PROBLEM STATEMENT: Report back every line in the data that includes the string "Hinzufügen".

*** INPUT RECORDS ***

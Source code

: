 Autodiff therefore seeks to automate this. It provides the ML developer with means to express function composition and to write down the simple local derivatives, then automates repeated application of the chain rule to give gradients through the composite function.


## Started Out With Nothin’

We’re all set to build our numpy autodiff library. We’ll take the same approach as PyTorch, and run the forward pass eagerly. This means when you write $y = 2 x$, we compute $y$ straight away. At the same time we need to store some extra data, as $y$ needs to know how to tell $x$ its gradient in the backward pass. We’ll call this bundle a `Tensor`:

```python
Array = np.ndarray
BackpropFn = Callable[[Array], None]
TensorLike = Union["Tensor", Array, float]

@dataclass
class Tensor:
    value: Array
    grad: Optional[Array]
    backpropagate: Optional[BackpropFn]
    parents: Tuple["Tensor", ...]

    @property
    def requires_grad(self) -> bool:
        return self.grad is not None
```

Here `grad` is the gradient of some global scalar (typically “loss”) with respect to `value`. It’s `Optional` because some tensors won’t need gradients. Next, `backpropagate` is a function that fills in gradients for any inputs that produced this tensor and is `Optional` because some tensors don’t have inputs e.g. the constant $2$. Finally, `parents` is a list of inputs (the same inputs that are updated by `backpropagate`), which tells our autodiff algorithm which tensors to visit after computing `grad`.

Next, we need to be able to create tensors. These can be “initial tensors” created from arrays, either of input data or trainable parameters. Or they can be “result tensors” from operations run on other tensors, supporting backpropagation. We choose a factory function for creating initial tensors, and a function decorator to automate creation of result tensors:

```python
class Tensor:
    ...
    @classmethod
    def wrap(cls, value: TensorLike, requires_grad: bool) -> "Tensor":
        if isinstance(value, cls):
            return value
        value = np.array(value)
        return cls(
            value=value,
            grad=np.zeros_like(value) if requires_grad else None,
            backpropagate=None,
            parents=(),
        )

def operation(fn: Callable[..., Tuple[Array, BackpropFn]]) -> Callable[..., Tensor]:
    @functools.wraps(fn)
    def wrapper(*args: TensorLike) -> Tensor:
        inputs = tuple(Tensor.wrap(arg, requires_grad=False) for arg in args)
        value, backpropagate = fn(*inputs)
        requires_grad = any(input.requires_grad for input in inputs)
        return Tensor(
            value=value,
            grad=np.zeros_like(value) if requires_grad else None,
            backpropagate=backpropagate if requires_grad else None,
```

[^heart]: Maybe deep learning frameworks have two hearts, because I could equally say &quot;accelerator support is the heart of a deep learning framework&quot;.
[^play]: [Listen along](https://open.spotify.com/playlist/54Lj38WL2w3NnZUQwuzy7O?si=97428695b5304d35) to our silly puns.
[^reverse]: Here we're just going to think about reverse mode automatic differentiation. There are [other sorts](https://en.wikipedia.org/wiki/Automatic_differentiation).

***
*** INPUT RECORDS ***

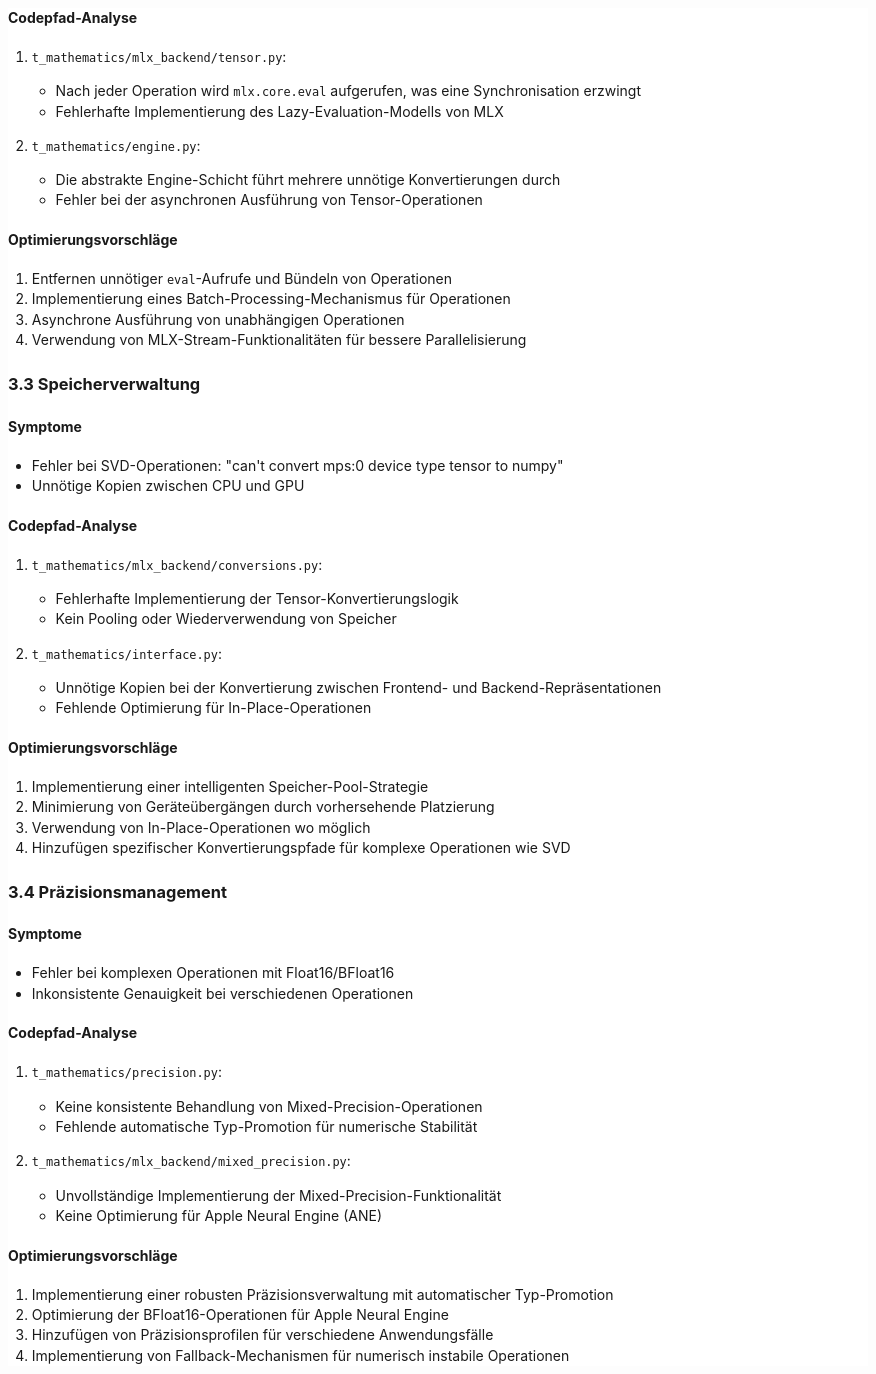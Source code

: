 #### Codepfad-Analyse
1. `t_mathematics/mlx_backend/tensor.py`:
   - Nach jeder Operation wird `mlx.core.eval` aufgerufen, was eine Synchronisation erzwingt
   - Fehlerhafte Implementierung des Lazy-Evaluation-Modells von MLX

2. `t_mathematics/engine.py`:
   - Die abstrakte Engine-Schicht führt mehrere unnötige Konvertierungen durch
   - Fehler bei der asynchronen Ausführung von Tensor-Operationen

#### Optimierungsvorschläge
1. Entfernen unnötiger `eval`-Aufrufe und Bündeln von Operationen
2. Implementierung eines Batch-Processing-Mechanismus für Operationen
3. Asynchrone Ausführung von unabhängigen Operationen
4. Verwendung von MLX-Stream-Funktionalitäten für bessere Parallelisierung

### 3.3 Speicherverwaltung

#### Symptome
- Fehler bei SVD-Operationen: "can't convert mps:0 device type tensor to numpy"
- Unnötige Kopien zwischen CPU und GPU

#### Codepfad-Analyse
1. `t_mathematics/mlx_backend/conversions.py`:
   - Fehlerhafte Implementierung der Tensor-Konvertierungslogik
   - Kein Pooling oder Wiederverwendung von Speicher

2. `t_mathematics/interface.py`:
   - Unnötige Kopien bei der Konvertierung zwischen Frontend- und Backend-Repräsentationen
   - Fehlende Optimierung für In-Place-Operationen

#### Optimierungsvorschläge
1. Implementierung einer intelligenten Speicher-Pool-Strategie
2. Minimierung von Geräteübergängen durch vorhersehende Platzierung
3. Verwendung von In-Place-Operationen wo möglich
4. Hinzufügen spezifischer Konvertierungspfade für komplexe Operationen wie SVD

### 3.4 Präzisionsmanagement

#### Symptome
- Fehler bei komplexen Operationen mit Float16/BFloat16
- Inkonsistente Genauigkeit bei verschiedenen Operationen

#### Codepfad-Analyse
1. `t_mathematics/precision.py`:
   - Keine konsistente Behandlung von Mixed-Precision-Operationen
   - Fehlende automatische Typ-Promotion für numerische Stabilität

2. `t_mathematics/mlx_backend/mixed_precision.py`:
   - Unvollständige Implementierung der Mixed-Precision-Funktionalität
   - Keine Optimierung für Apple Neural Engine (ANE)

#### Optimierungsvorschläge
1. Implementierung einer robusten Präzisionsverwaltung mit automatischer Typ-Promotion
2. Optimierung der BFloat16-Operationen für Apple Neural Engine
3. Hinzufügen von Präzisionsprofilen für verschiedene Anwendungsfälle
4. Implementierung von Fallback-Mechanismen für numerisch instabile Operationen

***

ANSWER FOR THIS EXERCISE:
4. Hinzufügen spezifischer Konvertierungspfade für komplexe Operationen wie SVD
3. Hinzufügen von Präzisionsprofilen für verschiedene Anwendungsfälle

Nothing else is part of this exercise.